[Extracted records]
━━━━
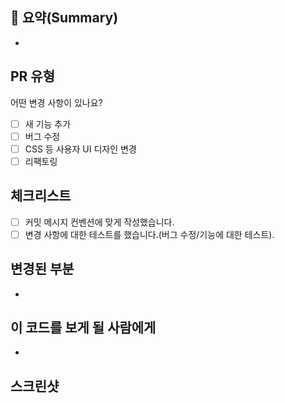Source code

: <!-- PR의 제목은 "[Feat/#1] 로그인 기능 추가" 와 같이 작성해주세요! -->

## 📝 요약(Summary)

<!--- 변경 사항 및 관련 이슈에 대해 간단하게 작성해주세요. 어떻게보다 무엇을 왜 수정했는지 설명해주세요. -->

- 

## PR 유형

어떤 변경 사항이 있나요?

- [ ] 새 기능 추가
- [ ] 버그 수정
- [ ] CSS 등 사용자 UI 디자인 변경
- [ ] 리팩토링

## 체크리스트

- [ ] 커밋 메시지 컨벤션에 맞게 작성했습니다.
- [ ] 변경 사항에 대한 테스트를 했습니다.(버그 수정/기능에 대한 테스트).

## 변경된 부분
<!-- 이 풀리퀘스트에서 어떤 점들이 변경되었고 어떤 기능을 추가하거나 수정했는지 알려주세요 -->

- 


## 이 코드를 보게 될 사람에게
<!-- 코드만 봐선 이해가 안 갈 점을 살짝 알려주는 용도입니다! -->
<!--- 논의해야할 부분이 있다면 적어주세요.-->
<!--- ex) 메서드 XXX의 이름을 더 잘 짓고 싶은데 혹시 좋은 명칭이 있을까요? -->

-

## 스크린샷

<!-- 이해하기 쉽도록 스크린샷을 첨부해주세요. -->
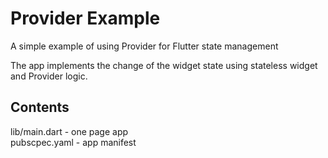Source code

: # Provider Example

A simple example of using Provider for Flutter state management

The app implements the change of the widget state using stateless widget and Provider logic.

## Contents

lib/main.dart - one page app  
pubscpec.yaml - app manifest 
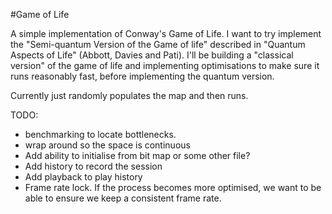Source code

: #Game of Life

A simple implementation of Conway's Game of Life. I want to try implement the
"Semi-quantum Version of the Game of life" described in "Quantum Aspects of Life" 
(Abbott, Davies and Pati). I'll be building a "classical version" of the game of life
and implementing optimisations to make sure it runs reasonably fast, before implementing
the quantum version. 

Currently just randomly populates the map and then runs.

TODO: 
- benchmarking to locate bottlenecks. 
- wrap around so the space is continuous 
- Add ability to initialise from bit map or some other file? 
- Add history to record the session
- Add playback to play history
- Frame rate lock. If the process becomes more optimised, we want to be able to ensure we keep a consistent frame rate.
━━━━
§ **Problem details**
Only the lines that hold the word "simple" are wanted; each should be pulled from the records.

§ **Result of the exercise**
A simple example of using Provider for Flutter state management
A simple implementation of Conway's Game of Life. I want to try implement the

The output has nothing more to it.